Stored data entries:
• • • •
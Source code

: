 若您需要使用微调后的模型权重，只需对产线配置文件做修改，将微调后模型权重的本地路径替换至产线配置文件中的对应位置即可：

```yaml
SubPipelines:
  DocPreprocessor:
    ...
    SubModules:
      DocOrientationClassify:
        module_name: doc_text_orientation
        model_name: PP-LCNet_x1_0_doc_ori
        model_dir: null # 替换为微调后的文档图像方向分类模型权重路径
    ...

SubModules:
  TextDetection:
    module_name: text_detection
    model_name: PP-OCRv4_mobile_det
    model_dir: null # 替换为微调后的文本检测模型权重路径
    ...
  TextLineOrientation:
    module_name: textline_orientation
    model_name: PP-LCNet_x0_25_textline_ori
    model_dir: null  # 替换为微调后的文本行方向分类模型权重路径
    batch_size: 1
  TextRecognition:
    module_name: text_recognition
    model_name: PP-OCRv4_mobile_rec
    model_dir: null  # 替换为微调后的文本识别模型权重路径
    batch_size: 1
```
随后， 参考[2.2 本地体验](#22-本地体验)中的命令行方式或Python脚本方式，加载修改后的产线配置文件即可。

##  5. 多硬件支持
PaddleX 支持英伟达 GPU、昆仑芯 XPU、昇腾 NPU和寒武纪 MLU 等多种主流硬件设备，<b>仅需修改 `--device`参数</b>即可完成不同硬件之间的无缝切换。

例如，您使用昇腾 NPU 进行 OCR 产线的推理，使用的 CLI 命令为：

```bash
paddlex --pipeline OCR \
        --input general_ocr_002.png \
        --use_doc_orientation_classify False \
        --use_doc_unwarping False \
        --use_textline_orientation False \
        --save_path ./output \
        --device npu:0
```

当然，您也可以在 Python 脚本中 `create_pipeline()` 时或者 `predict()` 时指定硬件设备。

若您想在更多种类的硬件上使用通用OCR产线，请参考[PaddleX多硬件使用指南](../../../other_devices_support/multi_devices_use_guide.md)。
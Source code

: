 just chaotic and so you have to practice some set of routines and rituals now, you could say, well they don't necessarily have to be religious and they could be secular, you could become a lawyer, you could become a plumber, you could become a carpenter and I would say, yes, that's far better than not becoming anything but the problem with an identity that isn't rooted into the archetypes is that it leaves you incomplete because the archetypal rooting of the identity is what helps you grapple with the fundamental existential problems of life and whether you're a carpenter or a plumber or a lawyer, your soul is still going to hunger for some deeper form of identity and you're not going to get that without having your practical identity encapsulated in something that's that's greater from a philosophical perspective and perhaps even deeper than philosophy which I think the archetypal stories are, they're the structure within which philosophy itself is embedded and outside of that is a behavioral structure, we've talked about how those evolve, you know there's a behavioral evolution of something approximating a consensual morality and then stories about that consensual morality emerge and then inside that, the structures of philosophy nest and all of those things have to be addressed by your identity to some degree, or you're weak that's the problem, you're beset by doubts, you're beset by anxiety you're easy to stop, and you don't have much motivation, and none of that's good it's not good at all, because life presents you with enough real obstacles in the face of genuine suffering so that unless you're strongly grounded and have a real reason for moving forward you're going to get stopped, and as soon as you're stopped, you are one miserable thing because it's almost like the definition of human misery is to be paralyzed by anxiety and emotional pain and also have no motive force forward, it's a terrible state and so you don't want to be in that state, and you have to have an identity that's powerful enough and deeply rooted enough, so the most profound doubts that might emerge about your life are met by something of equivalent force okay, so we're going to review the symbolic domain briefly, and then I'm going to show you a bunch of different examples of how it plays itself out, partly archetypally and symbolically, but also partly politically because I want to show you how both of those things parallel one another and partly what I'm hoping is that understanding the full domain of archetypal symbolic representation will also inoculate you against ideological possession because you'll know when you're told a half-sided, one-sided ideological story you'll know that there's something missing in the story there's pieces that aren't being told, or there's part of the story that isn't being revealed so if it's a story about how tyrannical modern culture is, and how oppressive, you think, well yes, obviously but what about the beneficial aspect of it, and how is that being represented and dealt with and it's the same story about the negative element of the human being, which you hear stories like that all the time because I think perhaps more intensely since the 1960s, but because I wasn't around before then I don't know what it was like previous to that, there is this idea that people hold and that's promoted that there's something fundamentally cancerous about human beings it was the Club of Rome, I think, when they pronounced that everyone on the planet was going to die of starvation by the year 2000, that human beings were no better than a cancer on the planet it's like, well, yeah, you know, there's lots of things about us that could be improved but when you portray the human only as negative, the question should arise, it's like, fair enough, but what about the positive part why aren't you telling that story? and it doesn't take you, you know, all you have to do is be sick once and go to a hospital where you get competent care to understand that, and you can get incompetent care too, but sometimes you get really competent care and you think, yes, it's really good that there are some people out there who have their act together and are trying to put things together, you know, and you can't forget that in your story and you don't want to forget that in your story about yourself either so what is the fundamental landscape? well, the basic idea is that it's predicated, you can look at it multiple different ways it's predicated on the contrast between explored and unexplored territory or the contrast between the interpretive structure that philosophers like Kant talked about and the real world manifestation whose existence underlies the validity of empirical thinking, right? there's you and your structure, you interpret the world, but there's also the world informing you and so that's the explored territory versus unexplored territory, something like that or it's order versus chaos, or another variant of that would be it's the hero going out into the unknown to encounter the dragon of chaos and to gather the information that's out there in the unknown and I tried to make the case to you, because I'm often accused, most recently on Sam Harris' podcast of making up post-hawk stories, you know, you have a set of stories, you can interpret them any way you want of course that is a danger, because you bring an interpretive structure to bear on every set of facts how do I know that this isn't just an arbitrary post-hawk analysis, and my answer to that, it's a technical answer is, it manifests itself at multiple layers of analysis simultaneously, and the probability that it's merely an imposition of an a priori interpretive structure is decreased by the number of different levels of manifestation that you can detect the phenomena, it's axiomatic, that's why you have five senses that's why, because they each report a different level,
• • • •
Whenever a line in the records above contains the string "False", copy that line.

        --use_doc_orientation_classify False \
        --use_doc_unwarping False \
        --use_textline_orientation False \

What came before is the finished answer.